What is being asked: Would you find each line in the entries below with the string "City" and copy it?

Records provided Start Marker

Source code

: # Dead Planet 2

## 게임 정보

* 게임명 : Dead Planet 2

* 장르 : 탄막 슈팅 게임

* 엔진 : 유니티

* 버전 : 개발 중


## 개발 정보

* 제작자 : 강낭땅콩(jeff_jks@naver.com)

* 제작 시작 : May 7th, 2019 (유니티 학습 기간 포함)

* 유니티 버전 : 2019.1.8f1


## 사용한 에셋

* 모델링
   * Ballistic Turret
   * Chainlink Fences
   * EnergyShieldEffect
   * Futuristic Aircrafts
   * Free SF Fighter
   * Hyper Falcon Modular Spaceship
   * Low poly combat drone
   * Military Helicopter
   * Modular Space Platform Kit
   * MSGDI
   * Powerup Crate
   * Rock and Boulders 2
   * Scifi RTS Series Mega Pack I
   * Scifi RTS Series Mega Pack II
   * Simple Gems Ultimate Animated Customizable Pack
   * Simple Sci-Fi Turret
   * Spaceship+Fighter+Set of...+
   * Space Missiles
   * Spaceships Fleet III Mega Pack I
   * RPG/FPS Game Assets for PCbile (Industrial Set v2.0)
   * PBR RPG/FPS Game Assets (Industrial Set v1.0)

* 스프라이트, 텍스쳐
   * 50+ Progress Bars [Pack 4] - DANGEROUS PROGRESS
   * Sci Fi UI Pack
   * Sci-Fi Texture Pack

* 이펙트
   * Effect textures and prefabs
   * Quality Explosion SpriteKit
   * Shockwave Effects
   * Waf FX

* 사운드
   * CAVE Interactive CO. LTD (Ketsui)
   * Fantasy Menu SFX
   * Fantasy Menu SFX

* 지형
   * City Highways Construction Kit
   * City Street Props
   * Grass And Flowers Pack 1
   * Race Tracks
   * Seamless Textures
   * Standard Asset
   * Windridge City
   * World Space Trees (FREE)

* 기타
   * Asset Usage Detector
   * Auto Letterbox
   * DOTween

Records provided End Marker

Task response:
   * City Highways Construction Kit
   * City Street Props
   * Windridge City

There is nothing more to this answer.